Die Vorkommnisse in seiner Heimat weckten bei dem jungen Mann damals die Lust am Schreiben. Die Liebe zum Lesen hatte ihm seine Mutter mitgegeben, nun ging es ihm darum, die Flüchtlingsdebatte in einen Roman zu gießen und dabei auch die Doppelmoral mancher Bürger zu entlarven. Maik Siegel ließ sich für sein Debüt „Hinterhofleben“ von Ödön von Horvaths Theaterstück „Geschichten aus dem Wiener Wald“ inspirieren. Er stellte sich die Frage, was passiert mit den Leuten, wenn ein Flüchtling aus Syrien in die Nachbarschaft einzieht. Alles ist fiktiv und doch nahe an der Realität. In den verschiedenen Charakteren, die sich Maik Siegel für die Hausgemeinschaft ausdachte, dürften sich viele Leser irgendwie wiederfinden.
Er verlegte das Geschehen an den Prenzlauer Berg nach Berlin. Seit sechs Jahren ist er in der Hauptstadt zuhause, arbeitet als Referendar für Deutsch und Englisch an einem Gymnasium. Denn vom Schreiben wird er nicht leben können, so wie fast alle Autoren. Die erste Auflage mit 500 Exemplaren ist verkauft, die zweite Auflage im Handel. Maik Siegel ist dankbar, überhaupt einen Verlag gefunden zu haben – „so ganz ohne Beziehungen“. Im November 2017 erschien „Hinterhofleben“.
Wie riesig der deutsche Büchermarkt ist, wurde ihm kürzlich auf der Buchmesse in Leipzig vor Augen geführt. Dort durfte er zwei Lesungen abhalten, eine vor 200 Gästen. „Das war schon sehr cool.“ Die wohlwollenden Reaktionen des Publikums erfreuten ihn, auch im Netz kommt er gut weg. Aber Maik Siegel interessiert auch, wie die Leute daheim denken. Er wuchs in Salzgitter-Bad auf, spielte Fußball beim SC Gitter und SV Innerstetal, war Messdiener und aktiv in der katholischen Kirchengemeinde St.
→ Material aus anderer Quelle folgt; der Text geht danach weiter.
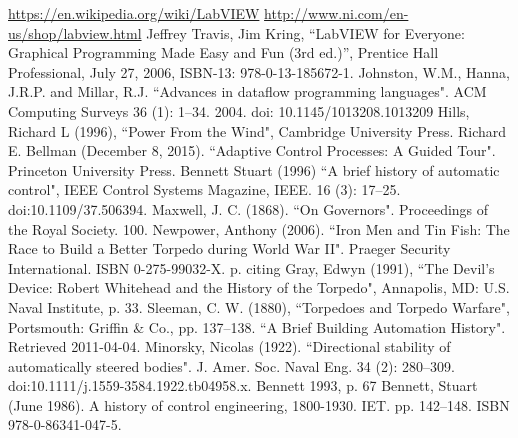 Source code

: 
\begin{thebibliography}{99}

 \url{https://en.wikipedia.org/wiki/LabVIEW}
 \url{http://www.ni.com/en-us/shop/labview.html}
 Jeffrey Travis, Jim Kring, “LabVIEW for Everyone: Graphical Programming Made Easy and Fun (3rd ed.)”, Prentice Hall Professional, July 27, 2006, ISBN-13: 978-0-13-185672-1.
 Johnston, W.M., Hanna, J.R.P. and Millar, R.J. ``Advances in dataflow programming languages". ACM Computing Surveys 36 (1): 1–34. 2004. doi: 10.1145/1013208.1013209
 Hills, Richard L (1996), ``Power From the Wind", Cambridge University Press.
 Richard E. Bellman (December 8, 2015). ``Adaptive Control Processes: A Guided Tour". Princeton University Press.
 Bennett Stuart (1996) ``A brief history of automatic control", IEEE Control Systems Magazine, IEEE. 16 (3): 17–25. doi:10.1109/37.506394.
 Maxwell, J. C. (1868). ``On Governors". Proceedings of the Royal Society. 100.
 Newpower, Anthony (2006). ``Iron Men and Tin Fish: The Race to Build a Better Torpedo during World War II". Praeger Security International. ISBN 0-275-99032-X. p.  citing Gray, Edwyn (1991), ``The Devil's Device: Robert Whitehead and the History of the Torpedo", Annapolis, MD: U.S. Naval Institute, p. 33.
 Sleeman, C. W. (1880), ``Torpedoes and Torpedo Warfare", Portsmouth: Griffin & Co., pp. 137–138.
 ``A Brief Building Automation History". Retrieved 2011-04-04.
 Minorsky, Nicolas (1922). ``Directional stability of automatically steered bodies". J. Amer. Soc. Naval Eng. 34 (2): 280–309. doi:10.1111/j.1559-3584.1922.tb04958.x.
 Bennett 1993, p. 67
 Bennett, Stuart (June 1986). A history of control engineering, 1800-1930. IET. pp. 142–148. ISBN 978-0-86341-047-5.




\end{thebibliography}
Marien.
Nach dem Abitur am Gymsnasium Salzgitter-Bad zog es Maik Siegel weg, er verbrachte viel Zeit im Ausland, besucht so alle drei bis vier Monate seine Eltern. Neugierig ist er auf die Reaktionen in seiner Heimatstadt, die wie kaum eine andere geprägt ist von den Flüchtlingswellen. Bei seiner Lesung in der Stadtbibliothek Salzgitter-Bad will er auch nicht nur vorne sitzen und vortragen, sondern mit den Besuchern sprechen und diskutieren. „Das finde ich spannender für die Leute und für mich.“ Er möchte wissen, wie andere über die Flüchtlingsdebatte denken und auch, was er beim nächsten Roman noch besser machen kann. Der wird aber ein anderes Thema haben als „Hinterhofleben“.
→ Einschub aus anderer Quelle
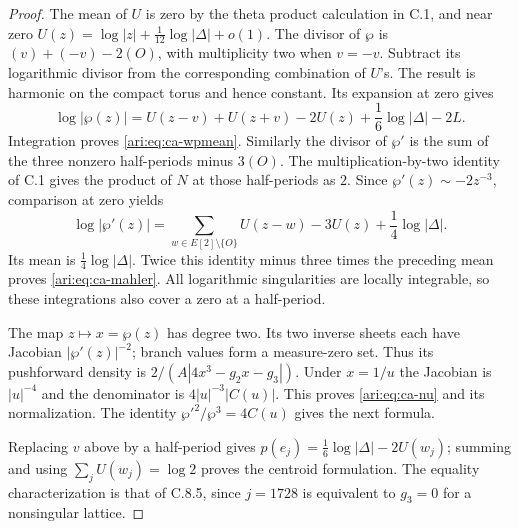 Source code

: \begin{proof}
The mean of $U$ is zero by the theta product calculation in C.1,
and near zero
$U(z)=\log|z|+\frac1{12}\log|\Delta|+o(1)$.
The divisor of $\wp$ is $(v)+(-v)-2(O)$, with multiplicity
two when $v=-v$. Subtract its logarithmic divisor from the
corresponding combination of $U$'s. The result is harmonic
on the compact torus and hence constant. Its expansion at
zero gives
\[
 \log|\wp(z)|=U(z-v)+U(z+v)-2U(z)
                  +\frac16\log|\Delta|-2L.
\]
Integration proves \eqref{ari:eq:ca-wpmean}.
Similarly the divisor of $\wp'$ is the sum of the three
nonzero half-periods minus $3(O)$. The multiplication-by-two
identity of C.1 gives the product of $N$ at those half-periods
as $2$. Since $\wp'(z)\sim-2z^{-3}$, comparison at zero yields
\[
 \log|\wp'(z)|=\sum_{w\in E[2]\setminus\{O\}}U(z-w)-3U(z)
                         +\frac14\log|\Delta|.
\]
Its mean is $\frac14\log|\Delta|$. Twice this identity minus
three times the preceding mean proves \eqref{ari:eq:ca-mahler}.
All logarithmic singularities are locally integrable, so these
integrations also cover a zero at a half-period.

The map $z\mapsto x=\wp(z)$ has degree two. Its two inverse
sheets each have Jacobian $|\wp'(z)|^{-2}$; branch values form
a measure-zero set. Thus its pushforward density is
$2/(A|4x^3-g_2x-g_3|)$. Under $x=1/u$ the Jacobian is
$|u|^{-4}$ and the denominator is $4|u|^{-3}|C(u)|$.
This proves \eqref{ari:eq:ca-nu} and its normalization. The identity
$\wp'^2/\wp^3=4C(u)$ gives the next formula.

Replacing $v$ above by a half-period gives
$p(e_j)=\frac16\log|\Delta|-2U(w_j)$; summing and using
$\sum_jU(w_j)=\log2$ proves the centroid formulation.
The equality characterization is that of C.8.5,
since $j=1728$ is equivalent to $g_3=0$ for a nonsingular lattice.
\end{proof}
Hinterhofleben – der Roman
Was passiert mit einer Hausgemeinschaft, wenn auf einmal statt Mülltrennung Weltpolitik diskutiert wird? Die Linde im Hinterhof grünt gerade erst, als die Bewohner der Nummer 68 im Prenzlauer Berg entscheiden, dem syrischen Kriegsflüchtling Samih Unterschlupf zu bieten. Gleich einem Theaterstück erwartet den Leser hinter jedem Vorhang eine schicksalshafte Geschichte der Hausbewohner mit dem zurückhaltenden Samih, der gemischte Gefühle in ihnen auslöst – bis zum Schluss. Mit scharfer Beobachtungsgabe öffnet Maik Siegel ein Fenster in den Hinterhof eines typischen Berliner Hauses, wo Zynismus und Alltagsschmerz aufeinanderprallen.
Die Lesung am Freitag, 20. April, beginnt um 19 Uhr in der Stadtbibliothek Salzgitter-Bad. Eintritt drei Euro.